Investigation Reporting and Documenting

Investigation reporting and documentation is one of critical task of any security operation. When we think about reporting findings as the result of an investigation, we might envision filing formal documents to be used in court proceedings, or we might think about testimony under oath in a court of law. But reporting and documentation is also important internally, for the investigative team. It’s often overlooked, but we can involve personnel affected by the incident by looking back to what worked well and what didn’t. So maybe in our incident response, something could have been done more efficiently or effectively. In terms of evidence collection, maybe there was something that was overlooked; a specific technique or procedure that could have saved 20 hours. So in the end, we’re looking at identifying areas to improve. That might also include response time in preparing evidence, or communicating information between appropriate parties.

 Reporting and Documenting

The reporting and documenting processes should include a debriefing and feedback phase which is often overlooked but very important. Debriefing and feedback should include members from the investigation and should possibly also include personnel affected by the incident. A review of the investigation should consider areas of improvement in the incident response and evidence collection. Other areas of improvement could be response time including preparation and communication.

As a result, we might update policies and processes related to things like evidence gathering. We can also use some of those lessons learned for training requirements for staff, to improve – things like reporting, technical skills, and legal issues that might have occurred in the past that could help us in the future. Metrics allow us to track performance of some kind by measuring something, and they can be derived from a debriefing. So we could have a formalized process for capturing all of this data – and there is specialized software that is designed to do just that, when it comes to forensic analysis. Metrics that we might be interested in include things like the amount of time or money spent in an investigation, especially as it relates to that specific type of incident. These metrics can then be used when determining things like budget allocations.

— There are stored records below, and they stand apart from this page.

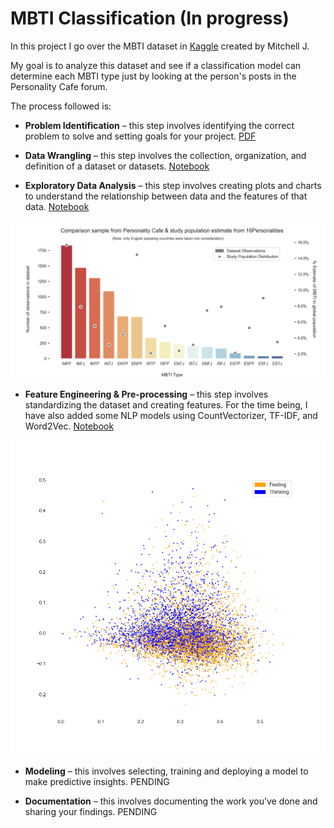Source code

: MBTI Classification (In progress)
==============================

In this project I go over the MBTI dataset in [Kaggle](https://www.kaggle.com/datasnaek/mbti-type) created by Mitchell J.

My goal is to analyze this dataset and see if a classification model can determine each MBTI type just by looking at the person's posts in the Personality Cafe forum.

The process followed is:
* **Problem Identification** – this step involves identifying the correct problem to solve and setting goals for your project. [PDF](https://github.com/DSJourney/MBTI/blob/master/reports/0.%20Problem%20Identification/Problem%20Identification%20-%20MBTI.pdf)

* **Data Wrangling** – this step involves the collection, organization, and definition of a dataset or datasets. [Notebook](https://nbviewer.jupyter.org/github/DSJourney/MBTI/blob/master/notebooks/1.%20Data%20Wrangling/MBTI_Data_Wrangling.ipynb)

* **Exploratory Data Analysis** – this step involves creating plots and charts to understand the relationship between data and the features of that data. [Notebook](https://nbviewer.jupyter.org/github/DSJourney/MBTI/blob/master/notebooks/2.%20EDA/MBTI_EDA_Clean.ipynb)

![Image of EDA](https://github.com/DSJourney/MBTI/blob/master/notebooks/2.%20EDA/Figures/countplot_types_comparison_population.png)

* **Feature Engineering & Pre-processing** – this step involves standardizing the dataset and creating features. For the time being, I have also added some NLP models using CountVectorizer, TF-IDF, and Word2Vec. [Notebook](https://nbviewer.jupyter.org/github/DSJourney/MBTI/blob/master/notebooks/3.%20Feature%20Engineering%20and%20Pre-processing/Preprocessing.ipynb#wv)

<img src="https://github.com/DSJourney/MBTI/blob/master/notebooks/3.%20Feature%20Engineering%20and%20Pre-processing/img/TF_IDF_Feeling_Thinking.png" width="700">

* **Modeling** – this involves selecting, training and deploying a model to make predictive insights. PENDING

* **Documentation** – this involves documenting the work you’ve done and sharing your findings. PENDING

The debriefing and feedback phase might necessitate updating policies and processes, or identify training requirements for staff including reporting, technical skills and legal issues.


Metrics are sets of meaningful data derived from a debriefing. They are used to develop and track performance and also formalize the process for capturing data. Metrics might include the time and money spent on a project as well as the type of incident handled.

They can be helpful when determining budget allocations for investigations.

For example, maybe a case involving identity theft, using credit cards, might take an average of 30 hours to collect evidence at an average cost of $150 per hour. So we might know this by having gathered those metrics in the past. So then, that’ll help us in the future for budget allocations. We might also think about personnel requirements, so that we have the correct people, with the correct expertise, involved in certain types of cases. We also want to make sure that we do our due diligence, and reasonableness, when we gather evidence. Make sure we follow the confines of the law related to that, and also when we present our findings. Bear in mind that when we report findings in a court of law, it’s up to the other counsel to poke holes in our argument. So we need to make sure that we’ve really done our due diligence, and followed the law specifically. In this video, we discussed investigation reporting, and documentation.
Metrics also help to determine personnel requirements, baselines, due diligence and reasonableness in investigations as well as being used for statistical purposes.